Un exemple cité dans la lettre impliquait l’activité d’options d’avril 2025 peu avant que Trump n’annonce la pause tarifaire du “Jour de la Libération”, qui a été suivie d’une hausse de 9,5 % du S&P 500. Un autre exemple impliquait les paris de Polymarket en janvier 2026 qui ont donné lieu à plus de 400 000 dollars liés au renversement du leader vénézuélien Nicolás Maduro, le dernier pari ayant été placé quelques heures avant un raid américain.
La critique de Warren vis-à-vis des tarifs s’est appuyée sur des données qui, selon elle, montrent une réelle tension économique parallèlement à l’incertitude. Elle a fait référence aux chiffres de la Fed de Saint-Louis montrant que l’investissement privé fixe dans le secteur manufacturier est tombé de 5,2 % au premier trimestre 2025 par rapport au trimestre précédent, et elle a soutenu que les signaux tarifaires changeants s’ajoutent aux coûts des ménages.
La Maison Blanche, par l’intermédiaire de son porte-parole Kush Desai, a défendu cette hausse des tarifs en disant qu’elle favorisait les électeurs et a affirmé avoir suscité des engagements d’investissement de plusieurs milliards de dollars, ainsi que des milliers d’emplois et de nouveaux accords commerciaux. Desai a également critiqué le message de Warren, en disant qu’elle “parle” tandis que Trump “agit”.
Réaffecter les fonds militaires au bien-être social
Cet examen du comportement du marché s’aligne sur les critiques récentes de Warren concernant les priorités budgétaires de Trump, où elle a mis en lumière sa déclaration selon laquelle “nous menons des guerres” pour justifier un manque de financement fédéral pour les crèches et les soins de santé. Dans ses remarques, Warren a suggéré que le redéploiement des fonds provenant des engagements militaires pourrait mieux soutenir les familles américaines, en soulignant que ce manque de jugement pourrait finalement coûter aux contribuables environ 1 milliard de dollars par jour.

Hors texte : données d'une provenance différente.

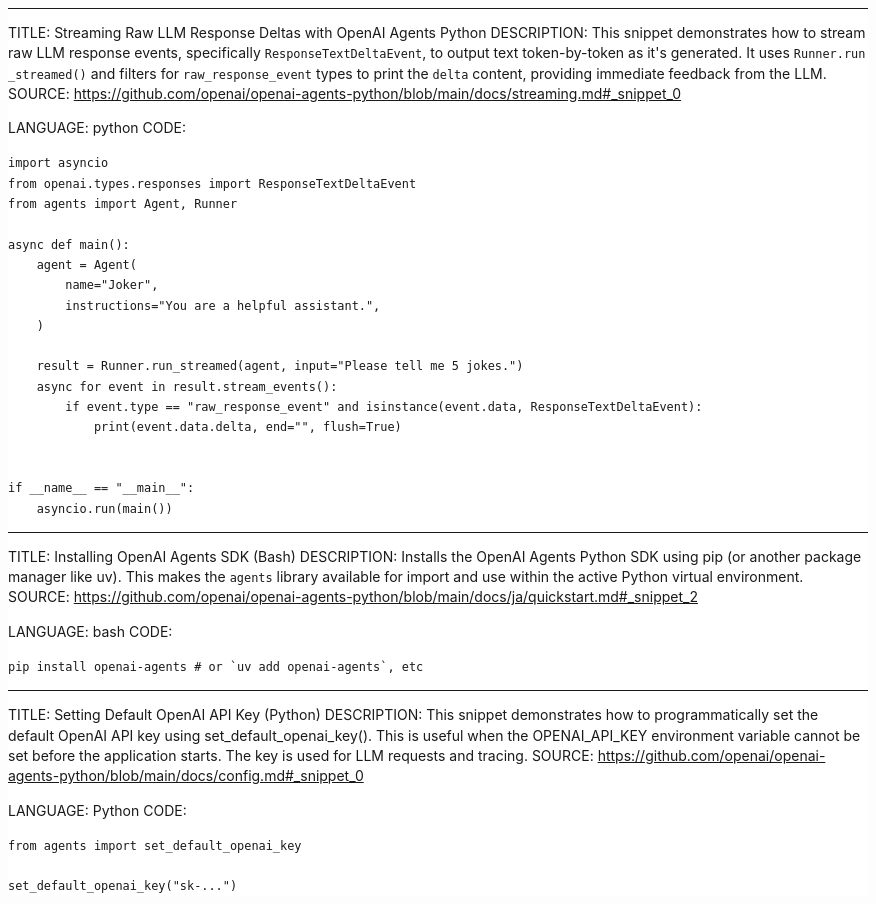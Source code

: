 ----------------------------------------

TITLE: Streaming Raw LLM Response Deltas with OpenAI Agents Python
DESCRIPTION: This snippet demonstrates how to stream raw LLM response events, specifically `ResponseTextDeltaEvent`, to output text token-by-token as it's generated. It uses `Runner.run_streamed()` and filters for `raw_response_event` types to print the `delta` content, providing immediate feedback from the LLM.
SOURCE: https://github.com/openai/openai-agents-python/blob/main/docs/streaming.md#_snippet_0

LANGUAGE: python
CODE:
```
import asyncio
from openai.types.responses import ResponseTextDeltaEvent
from agents import Agent, Runner

async def main():
    agent = Agent(
        name="Joker",
        instructions="You are a helpful assistant.",
    )

    result = Runner.run_streamed(agent, input="Please tell me 5 jokes.")
    async for event in result.stream_events():
        if event.type == "raw_response_event" and isinstance(event.data, ResponseTextDeltaEvent):
            print(event.data.delta, end="", flush=True)


if __name__ == "__main__":
    asyncio.run(main())
```

----------------------------------------

TITLE: Installing OpenAI Agents SDK (Bash)
DESCRIPTION: Installs the OpenAI Agents Python SDK using pip (or another package manager like uv). This makes the `agents` library available for import and use within the active Python virtual environment.
SOURCE: https://github.com/openai/openai-agents-python/blob/main/docs/ja/quickstart.md#_snippet_2

LANGUAGE: bash
CODE:
```
pip install openai-agents # or `uv add openai-agents`, etc
```

----------------------------------------

TITLE: Setting Default OpenAI API Key (Python)
DESCRIPTION: This snippet demonstrates how to programmatically set the default OpenAI API key using set_default_openai_key(). This is useful when the OPENAI_API_KEY environment variable cannot be set before the application starts. The key is used for LLM requests and tracing.
SOURCE: https://github.com/openai/openai-agents-python/blob/main/docs/config.md#_snippet_0

LANGUAGE: Python
CODE:
```
from agents import set_default_openai_key

set_default_openai_key("sk-...")
```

Ces commentaires antérieurs reflètent la campagne en cours de Warren visant à faire évoluer la conversation autour des dépenses nationales, qui, selon elle, devrait donner la priorité au bien-être social plutôt qu’aux dépenses militaires. Cette discussion plus large sur les priorités en matière de dépenses souligne les implications potentielles pour la crédibilité des États-Unis et la confiance de ses partenaires, alors qu’elle continue à défier l’approche de Trump en matière de politique étrangère et d’investissement national.
Comment les gros paris signalent la turbulence politique
Dans leurs questions à la CFTC, les sénateurs ont demandé si la division chargée de l’application avait ouvert une enquête sur les échanges de pétrole du 23 mars et du 7 avril, et si oui, quand elle avait commencé et ce qu’elle couvre. Ils ont également demandé comment l’agence travaille avec les bourses et d’autres entités réglementées pour partager des informations et repérer les inconduites potentielles.
La lettre a en outre pressé la CFTC de révéler les outils de surveillance du marché qu’elle utilise pour connecter une activité inhabituelle de contrats à terme avec des déclarations gouvernementales majeures pour le marché, et si ces outils ont mis en évidence les échanges en question. Elle a également demandé comment l’agence envisage d’appliquer la section 4c(a) de la loi sur les échanges de marchandises, y compris les mesures qu’elle prend pour s’assurer que l’application des lois ne soit pas limitée par des pressions politiques ou institutionnelles.